PRELIMINARY STATEMENT
On January 16, 2001, Petitioner, Rose Youngs, filed a Charge of Discrimination with the Florida Commission on Human Relations (FCHR) which alleged that Respondent, Toucan's Restaurant, n/k/a Skylark's Sports Shack, violated Section 760.10, Florida Statutes, by discriminating against her on the basis of sex. The Charge of Discrimination alleged that Petitioner was sexually harassed by the restaurant manager's husband.
The allegations were investigated and on May 23, 2003, FCHR issued its Determination: Cause. On June 6, 2003, FCHR issued its Notice of Determination: Cause.

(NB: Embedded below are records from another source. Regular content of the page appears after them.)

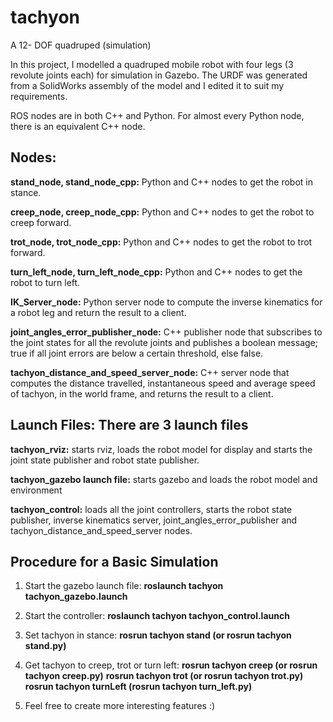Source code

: # tachyon
A 12- DOF quadruped (simulation) 

In this project, I modelled a quadruped mobile robot with four legs (3 revolute joints each) for simulation in Gazebo. The URDF was generated from a SolidWorks
assembly of the model and I edited it to suit my requirements.

ROS nodes are in both C++ and Python. For almost every Python node, there is an equivalent C++ node.

## Nodes:
**stand_node, stand_node_cpp:** Python and C++ nodes to get the robot in stance.

**creep_node, creep_node_cpp:** Python and C++ nodes to get the robot to creep forward.

**trot_node, trot_node_cpp:** Python and C++ nodes to get the robot to trot forward.

**turn_left_node, turn_left_node_cpp:** Python and C++ nodes to get the robot to turn left.

**IK_Server_node:** Python server node to compute the inverse kinematics for a robot leg and return the result to a client.

**joint_angles_error_publisher_node:** C++ publisher node that subscribes to the joint states for all the revolute joints and publishes a boolean message; 
true if all joint errors are below a certain threshold, else false.

**tachyon_distance_and_speed_server_node:** C++ server node that computes the distance travelled, instantaneous speed and average speed of tachyon, in the world frame,
and returns the result to a client.

## Launch Files: There are 3 launch files
**tachyon_rviz:** starts rviz, loads the robot model for display and starts the joint state publisher and robot state publisher.

**tachyon_gazebo launch file:** starts gazebo and loads the robot model and environment

**tachyon_control:** loads all the joint controllers, starts the robot state publisher, inverse kinematics server, joint_angles_error_publisher and 
tachyon_distance_and_speed_server nodes.

## Procedure for a Basic Simulation
1. Start the gazebo launch file: **roslaunch tachyon tachyon_gazebo.launch** 
2. Start the controller: **roslaunch tachyon tachyon_control.launch**
3. Set tachyon in stance: **rosrun tachyon stand (or rosrun tachyon stand.py)**
4. Get tachyon to creep, trot or turn left:
**rosrun tachyon creep (or rosrun tachyon creep.py)**
**rosrun tachyon trot (or rosrun tachyon trot.py)**
**rosrun tachyon turnLeft (rosrun tachyon turn_left.py)**

5. Feel free to create more interesting features :)




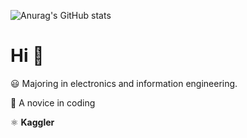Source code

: 
![Anurag's GitHub stats](https://github-readme-stats.vercel.app/api?username=CNShawn&theme=nightowl&include_all_commits=true)
# Hi :beers:

😃 Majoring in electronics and information engineering.  


📝 A novice in coding 


⚛️ __Kaggler__                


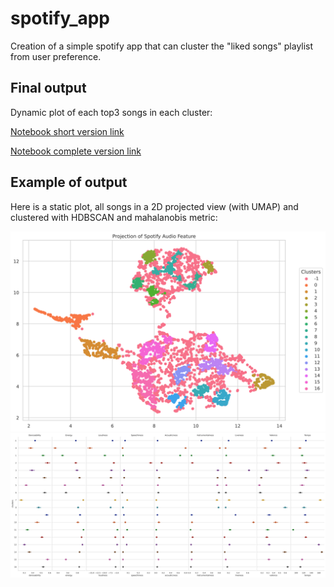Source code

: # spotify_app
Creation of a simple spotify app that can cluster the "liked songs" playlist from user preference.

## Final output

Dynamic plot of each top3 songs in each cluster:

[Notebook short version link](https://nbviewer.jupyter.org/github/sqrx-mckl/spotify_app/blob/master/3short_eda_umap_clustering.ipynb#My-most-popular-songs-in-a-2D-plot)

[Notebook complete version link](https://nbviewer.jupyter.org/github/sqrx-mckl/spotify_app/blob/master/3_eda_umap_clustering.ipynb#My-most-popular-songs-in-a-2D-plot)

## Example of output

Here is a static plot, all songs in a 2D projected view (with UMAP) and clustered with HDBSCAN and mahalanobis metric:

![All songs in a 2D plot](img/umap_clusters.svg?raw=true "UMAP")
![Audio features per Cluster](img/cluster_audio_features.svg?raw=true "Audio Features Cluster")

A Petition for Relief was timely filed by Petitioner on June 19, 2003. FCHR transmitted the case to the Division of Administrative Hearings (Division) on or about July 3, 2003.

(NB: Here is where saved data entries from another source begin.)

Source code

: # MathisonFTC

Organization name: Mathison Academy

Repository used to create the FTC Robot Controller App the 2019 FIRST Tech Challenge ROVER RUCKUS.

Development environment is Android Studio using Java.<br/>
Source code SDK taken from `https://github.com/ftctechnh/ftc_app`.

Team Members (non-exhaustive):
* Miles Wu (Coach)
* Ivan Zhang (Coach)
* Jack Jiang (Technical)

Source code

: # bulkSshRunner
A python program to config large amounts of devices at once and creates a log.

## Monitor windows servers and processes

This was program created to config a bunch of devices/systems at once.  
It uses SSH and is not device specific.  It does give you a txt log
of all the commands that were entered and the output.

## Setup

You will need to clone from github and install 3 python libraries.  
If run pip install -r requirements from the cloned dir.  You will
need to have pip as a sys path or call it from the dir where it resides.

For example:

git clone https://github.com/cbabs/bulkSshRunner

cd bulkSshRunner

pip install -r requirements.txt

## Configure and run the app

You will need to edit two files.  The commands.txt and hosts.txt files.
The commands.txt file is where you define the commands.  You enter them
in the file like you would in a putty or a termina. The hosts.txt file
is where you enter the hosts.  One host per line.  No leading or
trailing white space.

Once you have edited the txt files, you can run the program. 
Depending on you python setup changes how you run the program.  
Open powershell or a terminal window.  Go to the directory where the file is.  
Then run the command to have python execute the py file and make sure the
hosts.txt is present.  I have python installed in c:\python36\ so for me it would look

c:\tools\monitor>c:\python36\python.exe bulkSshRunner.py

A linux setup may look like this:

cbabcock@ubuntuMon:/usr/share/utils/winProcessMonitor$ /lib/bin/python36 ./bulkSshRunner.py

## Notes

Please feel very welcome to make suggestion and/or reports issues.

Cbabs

On July 18, 2003, Petitioner filed a Motion for Joinder seeking the joinder as Respondents, Craig and Mary Ann Pistilli. The motion alleged that the Pistillis were the former owners of Toucan's Restaurant and that Joseph Della Valla, owner of the building which was formerly Toucan's Restaurant, now known as Skylark's Sports Shack, was not in possession of the building at the time of the alleged incident giving rise to this case.

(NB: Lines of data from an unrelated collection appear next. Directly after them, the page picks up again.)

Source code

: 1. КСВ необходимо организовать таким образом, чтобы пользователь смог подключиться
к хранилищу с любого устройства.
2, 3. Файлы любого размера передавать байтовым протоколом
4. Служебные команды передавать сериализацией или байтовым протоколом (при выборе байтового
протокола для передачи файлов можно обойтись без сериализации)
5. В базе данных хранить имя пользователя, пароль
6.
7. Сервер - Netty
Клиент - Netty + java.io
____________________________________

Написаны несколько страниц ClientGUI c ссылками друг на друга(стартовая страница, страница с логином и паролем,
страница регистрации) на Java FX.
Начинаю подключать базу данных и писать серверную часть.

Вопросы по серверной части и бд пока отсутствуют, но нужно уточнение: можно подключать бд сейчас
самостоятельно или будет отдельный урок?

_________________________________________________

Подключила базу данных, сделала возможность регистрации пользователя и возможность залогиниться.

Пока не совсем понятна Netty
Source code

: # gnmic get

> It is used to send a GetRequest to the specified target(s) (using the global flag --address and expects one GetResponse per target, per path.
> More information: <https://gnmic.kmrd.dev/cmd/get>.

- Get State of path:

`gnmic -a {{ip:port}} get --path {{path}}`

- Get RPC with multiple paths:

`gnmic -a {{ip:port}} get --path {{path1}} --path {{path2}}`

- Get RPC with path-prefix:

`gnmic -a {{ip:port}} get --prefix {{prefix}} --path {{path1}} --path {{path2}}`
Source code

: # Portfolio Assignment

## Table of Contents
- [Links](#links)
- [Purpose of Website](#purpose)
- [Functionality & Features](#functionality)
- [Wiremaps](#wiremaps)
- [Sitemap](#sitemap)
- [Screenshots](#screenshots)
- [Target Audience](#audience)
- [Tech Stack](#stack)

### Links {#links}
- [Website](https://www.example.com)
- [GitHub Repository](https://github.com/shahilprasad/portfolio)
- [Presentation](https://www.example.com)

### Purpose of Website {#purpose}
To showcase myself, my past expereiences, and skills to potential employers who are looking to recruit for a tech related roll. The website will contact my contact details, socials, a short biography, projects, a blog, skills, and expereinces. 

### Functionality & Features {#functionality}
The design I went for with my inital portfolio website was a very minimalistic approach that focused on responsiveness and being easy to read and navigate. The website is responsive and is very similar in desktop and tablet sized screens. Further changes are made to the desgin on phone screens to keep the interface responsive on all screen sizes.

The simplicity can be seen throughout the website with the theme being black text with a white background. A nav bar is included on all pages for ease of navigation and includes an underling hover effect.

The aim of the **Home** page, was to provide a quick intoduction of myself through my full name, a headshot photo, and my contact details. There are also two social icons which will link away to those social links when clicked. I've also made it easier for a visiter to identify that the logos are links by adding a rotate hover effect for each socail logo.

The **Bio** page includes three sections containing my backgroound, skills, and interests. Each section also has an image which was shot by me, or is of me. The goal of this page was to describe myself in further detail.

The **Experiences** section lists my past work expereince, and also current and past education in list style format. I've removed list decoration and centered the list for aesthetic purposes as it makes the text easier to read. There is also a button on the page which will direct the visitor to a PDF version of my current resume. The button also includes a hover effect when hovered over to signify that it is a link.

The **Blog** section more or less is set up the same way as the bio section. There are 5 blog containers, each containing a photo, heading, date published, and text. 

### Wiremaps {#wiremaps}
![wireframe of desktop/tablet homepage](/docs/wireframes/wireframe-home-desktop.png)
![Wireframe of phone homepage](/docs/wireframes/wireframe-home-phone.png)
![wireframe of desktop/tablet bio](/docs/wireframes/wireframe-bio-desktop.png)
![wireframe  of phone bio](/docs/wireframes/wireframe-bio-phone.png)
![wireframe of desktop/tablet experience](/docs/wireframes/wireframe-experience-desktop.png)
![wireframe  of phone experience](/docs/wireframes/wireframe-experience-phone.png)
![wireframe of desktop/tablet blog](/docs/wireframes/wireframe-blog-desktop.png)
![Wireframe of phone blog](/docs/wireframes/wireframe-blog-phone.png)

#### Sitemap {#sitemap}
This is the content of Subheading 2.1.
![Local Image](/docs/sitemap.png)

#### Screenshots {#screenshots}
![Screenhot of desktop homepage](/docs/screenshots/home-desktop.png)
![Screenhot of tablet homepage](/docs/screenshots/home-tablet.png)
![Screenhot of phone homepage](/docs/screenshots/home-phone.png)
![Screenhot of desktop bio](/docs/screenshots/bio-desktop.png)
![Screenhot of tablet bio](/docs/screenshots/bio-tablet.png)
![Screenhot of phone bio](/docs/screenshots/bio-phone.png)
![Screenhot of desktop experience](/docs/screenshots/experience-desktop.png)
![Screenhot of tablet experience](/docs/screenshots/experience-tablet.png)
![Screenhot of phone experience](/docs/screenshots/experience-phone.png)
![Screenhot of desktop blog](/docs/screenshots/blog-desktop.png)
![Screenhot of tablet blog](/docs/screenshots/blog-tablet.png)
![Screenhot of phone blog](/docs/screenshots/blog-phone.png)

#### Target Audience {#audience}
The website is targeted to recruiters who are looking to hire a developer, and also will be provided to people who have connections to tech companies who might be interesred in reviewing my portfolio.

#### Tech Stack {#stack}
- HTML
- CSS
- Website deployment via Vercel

On August 5, 2003, an Order was issued pursuant to Rule 28- 106.109, Florida Administrative Code, notifying Craig Pistilli and Mary Ann Pistilli of this proceeding and that their substantial interests may be affected. The Order gave the Pistillis an opportunity to be joined as parties of record with a deadline of August 19, 2001. No response was filed to the Order. Despite not having filed a response to the August 5, 2003, Order, Mary Ann Pistilli appeared at the final hearing on behalf of Respondent, Toucan's Restaurant.
On August 5, 2003, a Notice of Hearing was issued setting the case for formal hearing on September 25, 2003, by video teleconference.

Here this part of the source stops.